Today, data producers and users don’t collaborate and coordinate their efforts as much as they could.
This is true not just between sectors—with data generated by, say, companies and philanthropic foundations, figuring little into official development statistics…
It’s also true within sectors, with some ministries and state agencies using different data standards than others…
And with some players working in siloes, with little appreciation of how they can bene t and help others by merely sharing their data.
It’s even the case within the UN system in Trinidad and Tobago, as we don’t have a central repository that our agencies can add their data to, or draw others’ data from.
And today, there is draft legislation to replace the out-of-date Statistics Act –which was last amended in 1980—and to establish a National Statistical Institute.
This draft legislation is exemplary, meeting nine of the ten Fundamental Principles of Official Statistics.
But it’s probably not as high on the legislative agenda as it should be…
Probably because data literacy—and an appreciation of the power and value of data and statistics—can behigher at all levels of society, from legislators to the general public.
Ladies and gentlemen, this project will help Trinidad and Tobago develop a data and statistics ecosystem that’s fit for tomorrow.
Over the next 18 months—and with 721,400 US Dollars from the Joint SDG Fund and its donor countries—the project will pursue three key objectives:
One—A national statistical architecture that makes greater use of the latest digital technologies.
In fact, the project has already purchased 43,000 US Dollars’ worth of computers and tablets for the Central Statistical Office—which will be handed over ceremonially today.
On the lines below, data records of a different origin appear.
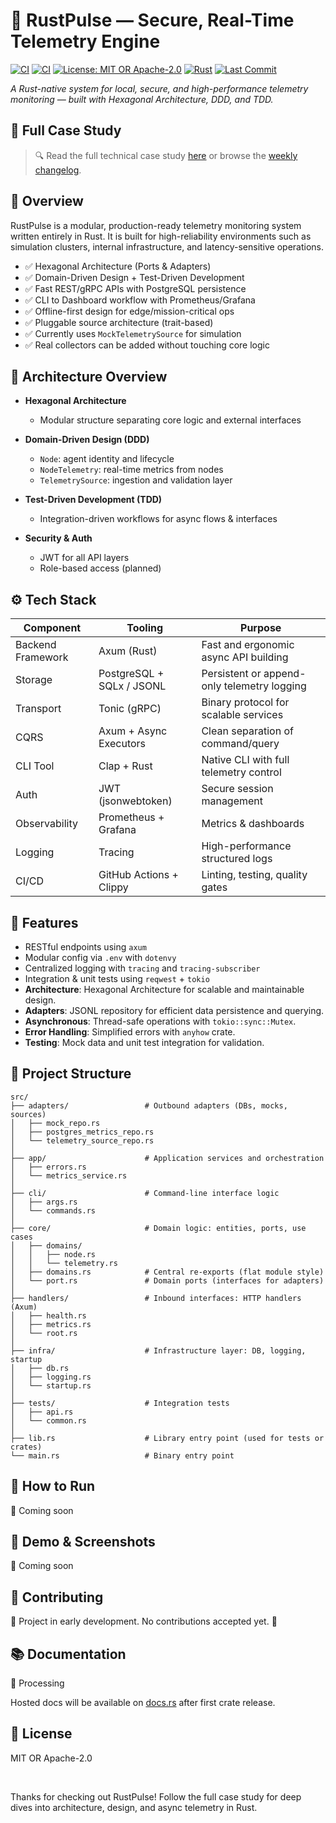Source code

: # 🚀 RustPulse — Secure, Real-Time Telemetry Engine
[![CI](https://github.com/vinecksie/rustpulse/actions/workflows/ci.yml/badge.svg)](https://github.com/vinecksie/rustpulse/actions)
[![CI](https://github.com/vinecksie/rustpulse/actions/workflows/audit.yml/badge.svg)](https://github.com/vinecksie/rustpulse/actions)
[![License: MIT OR Apache-2.0](https://img.shields.io/badge/license-MIT%20OR%20Apache--2.0-blue)](./LICENSE)
[![Rust](https://img.shields.io/badge/rust-stable-orange)](https://www.rust-lang.org/)
[![Last Commit](https://img.shields.io/github/last-commit/vinecksie/rustpulse)](https://github.com/vinecksie/rustpulse)


*A Rust-native system for local, secure, and high-performance telemetry monitoring — built with Hexagonal Architecture, DDD, and TDD.*

## 📖 Full Case Study

> 🔍 Read the full technical case study [here](https://vinecksie.super.site/) or browse the [weekly changelog](https://github.com/VinEckSie/rust-weekly-changelog).


## 📡 Overview

RustPulse is a modular, production-ready telemetry monitoring system written entirely in Rust. It is built for high-reliability environments such as simulation clusters, internal infrastructure, and latency-sensitive operations.

- ✅ Hexagonal Architecture (Ports & Adapters)
- ✅ Domain-Driven Design + Test-Driven Development
- ✅ Fast REST/gRPC APIs with PostgreSQL persistence
- ✅ CLI to Dashboard workflow with Prometheus/Grafana
- ✅ Offline-first design for edge/mission-critical ops
- ✅ Pluggable source architecture (trait-based)
- ✅ Currently uses `MockTelemetrySource` for simulation
- ✅ Real collectors can be added without touching core logic

<!--
## 🌐 Live Demo

🚧 Coming soon – Will be available at:  
👉 [https://demo.rustpulse.io](https://demo.rustpulse.io)
-->

## 🧱 Architecture Overview

- **Hexagonal Architecture**
    - Modular structure separating core logic and external interfaces

- **Domain-Driven Design (DDD)**
    - `Node`: agent identity and lifecycle
    - `NodeTelemetry`: real-time metrics from nodes
    - `TelemetrySource`: ingestion and validation layer

- **Test-Driven Development (TDD)**
    - Integration-driven workflows for async flows & interfaces

- **Security & Auth**
    - JWT for all API layers
    - Role-based access (planned)

## ⚙️ Tech Stack

| Component | Tooling | Purpose |
|----------|---------|---------|
| Backend Framework | Axum (Rust) | Fast and ergonomic async API building |
| Storage | PostgreSQL + SQLx / JSONL | Persistent or append-only telemetry logging |
| Transport | Tonic (gRPC) | Binary protocol for scalable services |
| CQRS | Axum + Async Executors | Clean separation of command/query |
| CLI Tool | Clap + Rust | Native CLI with full telemetry control |
| Auth | JWT (jsonwebtoken) | Secure session management |
| Observability | Prometheus + Grafana | Metrics & dashboards |
| Logging | Tracing | High-performance structured logs |
| CI/CD | GitHub Actions + Clippy | Linting, testing, quality gates |


## 🔧 Features
- RESTful endpoints using `axum`
- Modular config via `.env` with `dotenvy`
- Centralized logging with `tracing` and `tracing-subscriber`
- Integration & unit tests using `reqwest` + `tokio`
- **Architecture**: Hexagonal Architecture for scalable and maintainable design.
- **Adapters**: JSONL repository for efficient data persistence and querying.
- **Asynchronous**: Thread-safe operations with `tokio::sync::Mutex`.
- **Error Handling**: Simplified errors with `anyhow` crate.
- **Testing**: Mock data and unit test integration for validation.

## 📁 Project Structure

```
src/
├── adapters/                 # Outbound adapters (DBs, mocks, sources)
│   ├── mock_repo.rs
│   ├── postgres_metrics_repo.rs
│   └── telemetry_source_repo.rs
│
├── app/                      # Application services and orchestration
│   ├── errors.rs
│   └── metrics_service.rs
│
├── cli/                      # Command-line interface logic
│   ├── args.rs
│   └── commands.rs
│
├── core/                     # Domain logic: entities, ports, use cases
│   ├── domains/
│   │   ├── node.rs
│   │   └── telemetry.rs
│   ├── domains.rs            # Central re-exports (flat module style)
│   └── port.rs               # Domain ports (interfaces for adapters)
│
├── handlers/                 # Inbound interfaces: HTTP handlers (Axum)
│   ├── health.rs
│   ├── metrics.rs
│   └── root.rs
│
├── infra/                    # Infrastructure layer: DB, logging, startup
│   ├── db.rs
│   ├── logging.rs
│   └── startup.rs
│
├── tests/                    # Integration tests
│   ├── api.rs
│   └── common.rs
│
├── lib.rs                    # Library entry point (used for tests or crates)
└── main.rs                   # Binary entry point
```

## 🚀 How to Run

🚧 Coming soon

## 📸 Demo & Screenshots

🚧 Coming soon

## 🤝 Contributing

🚧 Project in early development. No contributions accepted yet. 🚧

## 📚 Documentation

🚧 Processing

Hosted docs will be available on [docs.rs](https://docs.rs/rustpulse) after first crate release.

## 📄 License

MIT OR Apache-2.0


<br>

Thanks for checking out RustPulse! Follow the full case study for deep dives into architecture, design, and async telemetry in Rust.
Two—Development actors across sectors, including the private sector, have the knowledge and networks needed to formalise partnerships and collaborate on data and statistics.
We’ve already partnered with the Association of Chartered and Certified Accountants to train accountants to integrate SDG-related data into their companies’ reporting…
And just down the hall, a group of directors from some of the country’s largest companies have just completed a session on environment, social and governance—or ESG—reporting, which we facilitated with the American Chamber of Commerce.
Then, finally, Three—A strengthened environment to advance the legislative agenda for data and statistics.
This will be accomplished through Masterclass-style sessions with Parliamentarians and decision-makers like Permanent Secretaries and business leaders…
And a media campaign that will use the tricks of the advertising trade to make data and statistics less mysterious among the wider population—and a bigger part of the public discourse.
In closing, I want to thank the staff at the four UN agencies who developed this project, and who will implement it in the coming months: PAHO/WHO, ILO, UNEP and ECLAC…
The Joint SDG Fund typically gives grants to low-income countries—not to high-income ones like Trinidad and Tobago…
So a grant from the Fund to this country’s UN Country Team is testament to the brain power in, and the hard work off, these agencies.
Thanks, too, to the donor countries of the Joint SDG Fund.
Your contributions to Trinidad and Tobago’s development, individually and collectively via instruments like the Joint SDG Fund, are deeply appreciated.
I give you my word that your funds will have multiplier effects, and that the project’s benefits will far outweigh its cost.
Last, but not least, I want to thank the Honourable Minister of Planning and Development, the Ministry’s Permanent Secretary and Deputy Permanent Secretary, and the Director of the Central Statistical Office.
Honourable Minister, your fingerprints and those of your team cover so many of the UN’s accomplishments in the country.
We in the UN hope we can be as invaluable to your and your Government’s work as you are to ours.
I thank you for listening and wish you a good evening.